(Input)

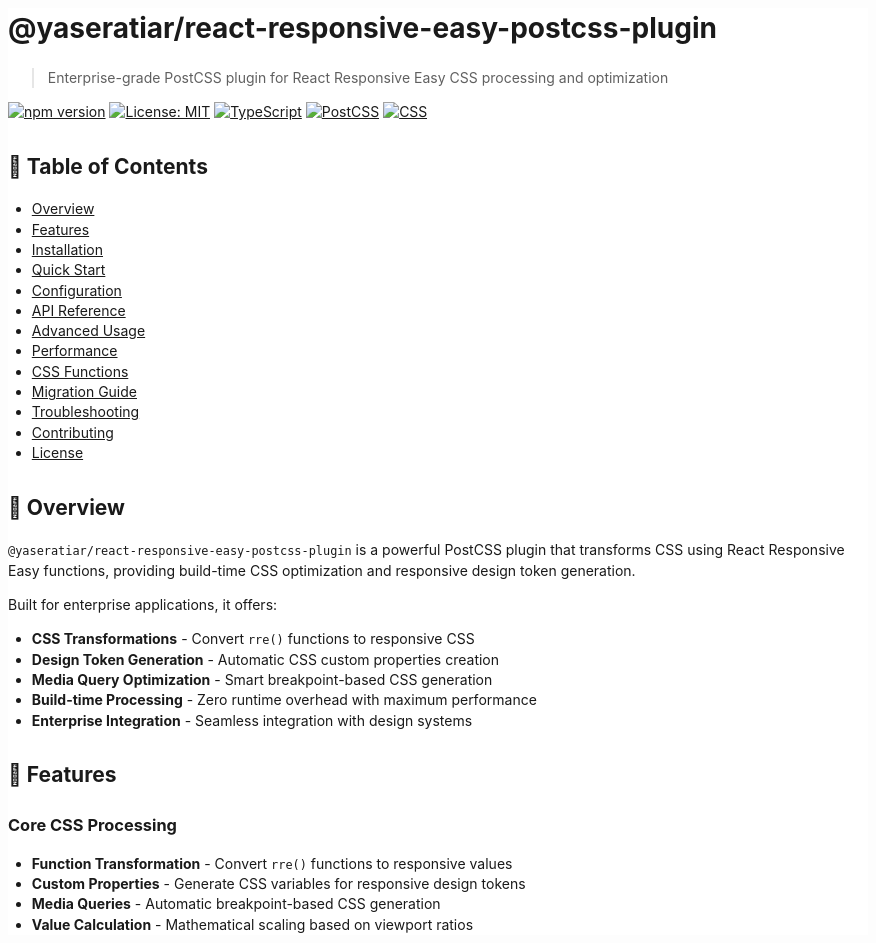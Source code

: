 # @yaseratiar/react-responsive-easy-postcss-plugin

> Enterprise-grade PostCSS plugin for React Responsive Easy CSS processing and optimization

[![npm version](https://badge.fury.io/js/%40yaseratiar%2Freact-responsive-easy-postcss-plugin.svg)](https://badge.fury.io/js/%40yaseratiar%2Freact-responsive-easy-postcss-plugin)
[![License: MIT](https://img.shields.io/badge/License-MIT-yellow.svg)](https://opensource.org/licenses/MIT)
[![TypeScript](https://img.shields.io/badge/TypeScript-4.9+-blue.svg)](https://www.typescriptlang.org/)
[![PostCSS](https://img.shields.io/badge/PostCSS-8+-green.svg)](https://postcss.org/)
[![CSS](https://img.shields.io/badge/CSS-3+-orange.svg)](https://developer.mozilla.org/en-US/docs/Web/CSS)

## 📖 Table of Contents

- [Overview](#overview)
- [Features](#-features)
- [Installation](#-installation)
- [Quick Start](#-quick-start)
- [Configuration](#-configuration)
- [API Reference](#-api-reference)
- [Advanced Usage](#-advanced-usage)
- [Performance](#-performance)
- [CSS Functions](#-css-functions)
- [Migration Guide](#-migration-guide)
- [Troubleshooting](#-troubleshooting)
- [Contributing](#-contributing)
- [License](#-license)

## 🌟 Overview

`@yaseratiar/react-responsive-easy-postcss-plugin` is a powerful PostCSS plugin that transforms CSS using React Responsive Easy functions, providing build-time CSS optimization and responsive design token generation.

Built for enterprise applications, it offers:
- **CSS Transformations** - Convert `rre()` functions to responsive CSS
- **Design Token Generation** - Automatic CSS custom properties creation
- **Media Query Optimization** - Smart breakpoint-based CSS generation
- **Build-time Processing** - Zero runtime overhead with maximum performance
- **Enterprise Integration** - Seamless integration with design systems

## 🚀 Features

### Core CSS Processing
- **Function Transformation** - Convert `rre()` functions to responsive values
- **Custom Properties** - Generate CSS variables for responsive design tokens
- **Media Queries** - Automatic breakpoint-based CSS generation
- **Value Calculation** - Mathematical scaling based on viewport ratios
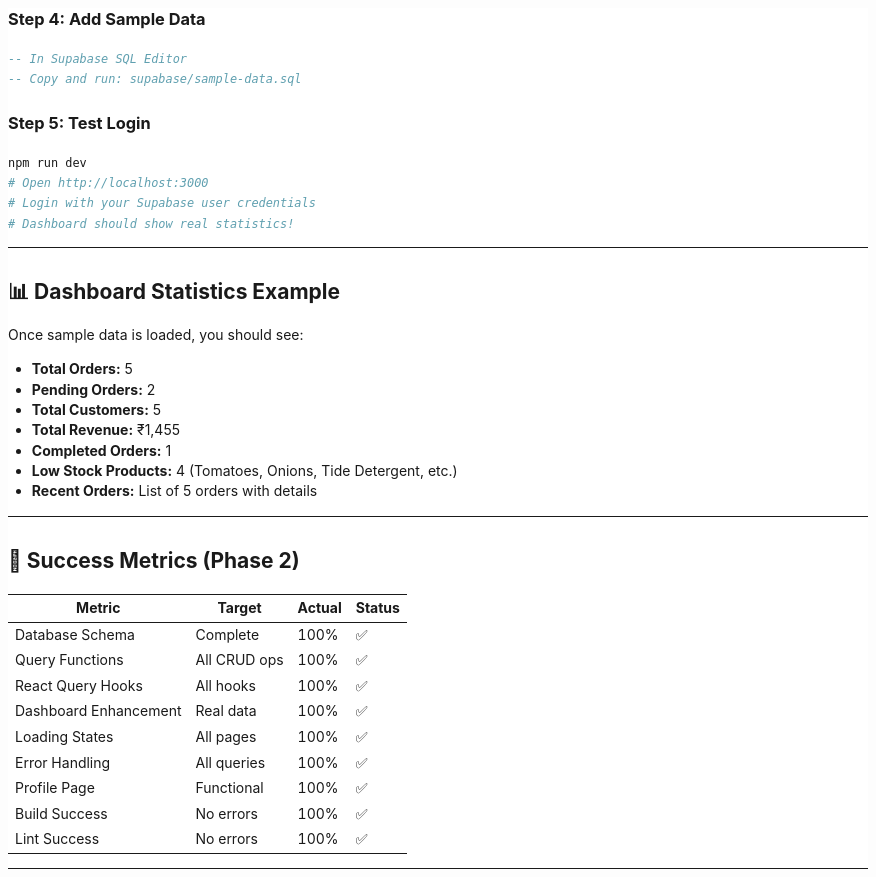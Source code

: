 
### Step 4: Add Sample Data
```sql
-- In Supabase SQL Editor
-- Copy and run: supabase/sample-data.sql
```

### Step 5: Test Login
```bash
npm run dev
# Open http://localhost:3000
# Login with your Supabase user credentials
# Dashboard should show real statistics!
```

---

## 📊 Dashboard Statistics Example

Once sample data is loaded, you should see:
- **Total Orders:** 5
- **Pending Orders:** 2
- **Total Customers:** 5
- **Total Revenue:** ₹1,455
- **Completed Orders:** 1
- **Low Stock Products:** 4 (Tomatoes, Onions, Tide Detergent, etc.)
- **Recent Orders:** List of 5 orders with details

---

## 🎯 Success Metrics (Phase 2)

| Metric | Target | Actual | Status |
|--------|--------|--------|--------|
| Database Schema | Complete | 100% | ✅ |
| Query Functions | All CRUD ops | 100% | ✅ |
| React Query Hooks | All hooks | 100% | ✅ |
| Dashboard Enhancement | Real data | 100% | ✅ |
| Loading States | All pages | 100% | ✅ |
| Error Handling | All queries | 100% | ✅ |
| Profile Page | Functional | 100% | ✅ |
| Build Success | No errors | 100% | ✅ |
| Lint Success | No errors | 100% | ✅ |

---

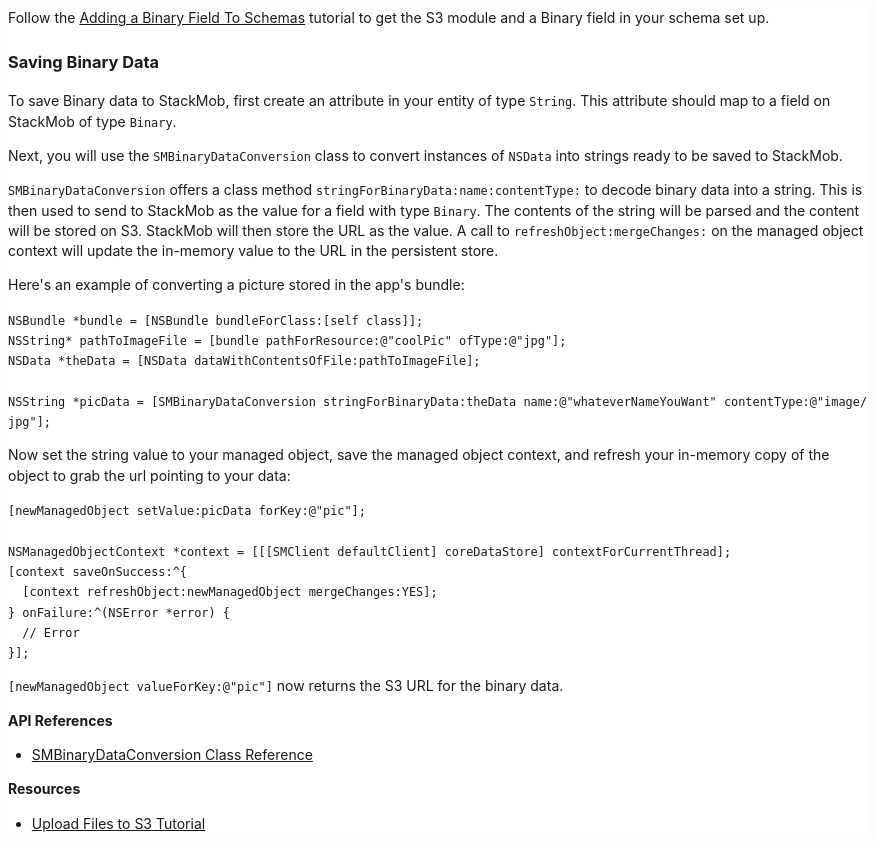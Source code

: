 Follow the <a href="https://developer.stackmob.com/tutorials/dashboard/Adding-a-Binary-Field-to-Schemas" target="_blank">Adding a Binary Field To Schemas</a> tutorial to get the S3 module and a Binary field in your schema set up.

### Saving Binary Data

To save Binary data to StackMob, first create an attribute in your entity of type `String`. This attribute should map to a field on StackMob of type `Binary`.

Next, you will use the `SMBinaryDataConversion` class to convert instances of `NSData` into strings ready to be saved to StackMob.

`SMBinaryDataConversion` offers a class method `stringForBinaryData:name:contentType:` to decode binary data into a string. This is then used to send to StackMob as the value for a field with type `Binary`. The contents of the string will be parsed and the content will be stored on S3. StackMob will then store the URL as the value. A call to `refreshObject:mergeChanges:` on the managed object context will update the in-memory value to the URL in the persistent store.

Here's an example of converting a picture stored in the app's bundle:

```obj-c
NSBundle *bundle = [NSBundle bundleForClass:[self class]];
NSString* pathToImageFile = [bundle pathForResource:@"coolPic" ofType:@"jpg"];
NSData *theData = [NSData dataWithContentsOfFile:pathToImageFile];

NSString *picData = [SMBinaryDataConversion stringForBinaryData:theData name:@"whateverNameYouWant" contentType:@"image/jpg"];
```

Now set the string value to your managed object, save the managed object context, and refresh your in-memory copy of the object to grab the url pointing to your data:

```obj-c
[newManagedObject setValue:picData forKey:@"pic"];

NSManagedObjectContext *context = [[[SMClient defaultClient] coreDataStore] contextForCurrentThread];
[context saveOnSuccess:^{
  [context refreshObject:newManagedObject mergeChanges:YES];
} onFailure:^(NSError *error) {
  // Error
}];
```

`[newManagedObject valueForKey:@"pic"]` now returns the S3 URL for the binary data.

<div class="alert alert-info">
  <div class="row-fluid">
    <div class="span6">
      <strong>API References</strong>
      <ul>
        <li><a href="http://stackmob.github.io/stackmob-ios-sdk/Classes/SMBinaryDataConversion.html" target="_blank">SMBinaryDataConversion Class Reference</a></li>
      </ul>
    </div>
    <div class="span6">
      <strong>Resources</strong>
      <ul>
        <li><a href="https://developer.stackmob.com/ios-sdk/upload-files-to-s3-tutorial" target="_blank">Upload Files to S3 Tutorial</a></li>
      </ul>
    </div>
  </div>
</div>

(Exercise instructions) Using only the entries above, output the line with "- [Installation](#-installation)", the line with "- [CSS Functions](#-css-functions)", and all lines between them, exactly as they stand.

(Answer for this exercise)
- [Installation](#-installation)
- [Quick Start](#-quick-start)
- [Configuration](#-configuration)
- [API Reference](#-api-reference)
- [Advanced Usage](#-advanced-usage)
- [Performance](#-performance)
- [CSS Functions](#-css-functions)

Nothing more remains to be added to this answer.